There are so many different ways to feel about this - It depends on your own personality, on how you were raised. I learned that if I wanted to be 'heard' in this culture - in my life -I needed to speak up, because ultimately I am the champion of my own life. Not exactly the most engaging or easiest way of life, but once you break down those walls, you can build some marvelous relationships. Good Luck!
posted by inquisitrix at 1:08 AM on July 28, 2007 [1 favorite]


There is a difference between people who talk about themselves so you know what's going on with them, and those who talk about themselves hoping you'll have some input or feedback.

I think I'm usually good at asking questions, listening, and not rambling about myself, but with some of the things going on in my life lately, I've kind of found myself wanting to talk to everyone I know about them, but only in the hopes that they can help me out.
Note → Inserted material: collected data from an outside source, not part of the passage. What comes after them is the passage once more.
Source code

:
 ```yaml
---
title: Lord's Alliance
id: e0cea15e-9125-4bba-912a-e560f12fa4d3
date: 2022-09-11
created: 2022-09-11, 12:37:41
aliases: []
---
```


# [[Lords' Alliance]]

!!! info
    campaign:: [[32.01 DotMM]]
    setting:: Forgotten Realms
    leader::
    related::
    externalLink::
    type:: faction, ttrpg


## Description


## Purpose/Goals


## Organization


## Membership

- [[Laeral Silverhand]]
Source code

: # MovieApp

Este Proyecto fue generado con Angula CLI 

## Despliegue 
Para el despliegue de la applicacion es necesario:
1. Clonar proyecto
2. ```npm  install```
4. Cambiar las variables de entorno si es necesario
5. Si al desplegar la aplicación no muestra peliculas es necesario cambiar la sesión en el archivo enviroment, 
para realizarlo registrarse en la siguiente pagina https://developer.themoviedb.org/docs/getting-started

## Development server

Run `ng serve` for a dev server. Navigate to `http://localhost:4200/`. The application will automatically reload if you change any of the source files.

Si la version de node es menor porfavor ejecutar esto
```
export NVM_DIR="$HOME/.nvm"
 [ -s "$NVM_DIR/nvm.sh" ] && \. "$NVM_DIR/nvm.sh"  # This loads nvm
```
On the other hand, there are people who just like to talk. To put in a poker analogy, that's why "bad beat" stories are so annoying (where you should've won a hand but the cards defied the odds and didn't go your way). They're just letting off steam, but there's nothing you can say to that except "Wow," or "That sucks!" And that doesn't register with the speaker.

But in general I don't think you can do anything about it other than to be blunt and say "You talk about yourself too much." Do you ask mutual acquaintances about these self-talkers, and do they have the same opinion of them? If the third party keep saying, "He asks how I'm doing all the time," then yeah, it could be you, or how you approach conversations.

And for those who say they don't like to ask simple icebreaker questions lest they touch upon a sensitive topic, why bother talking to anyone ever? You could talk about the baseball game last night, and get a response like, "My nephew played little league, but he lost a hand in wood shop and he'll never be able to fulfill his dreams of being a major leaguer."

Sure there are some topics where you tread carefully, like a sick relative, but really, you shouldn't be afraid to just chat. What if everyone had the same mindset with you? It'd be a quiet world.
posted by TheSecretDecoderRing at 2:21 AM on July 28, 2007


Some people are radiators, others are drains.
posted by essexjan at 2:28 AM on July 28, 2007 [2 favorites]


Your comment has been noted and forgotten

That's fine. But to further clarify, some people are just drainers. There's no fixing them or changing them, they're just being a particular shade of human. So move on from them and find people more to your liking.

Still, and I mean this in the nicest of ways, why did it take you 10 years to figure out your friend was like this? Did or do you have some sort of blinders on, where your're looking or expecting them to do what you would do, inquire about others? Perhaps food for thought.
posted by Brandon Blatcher at 5:03 AM on July 28, 2007


Response by poster: Thanks, Brandon. The "friend" I speak of was one of those friends picked up when I met my wife, in the same way I gained a new extended family. Maybe friend is too strong a word.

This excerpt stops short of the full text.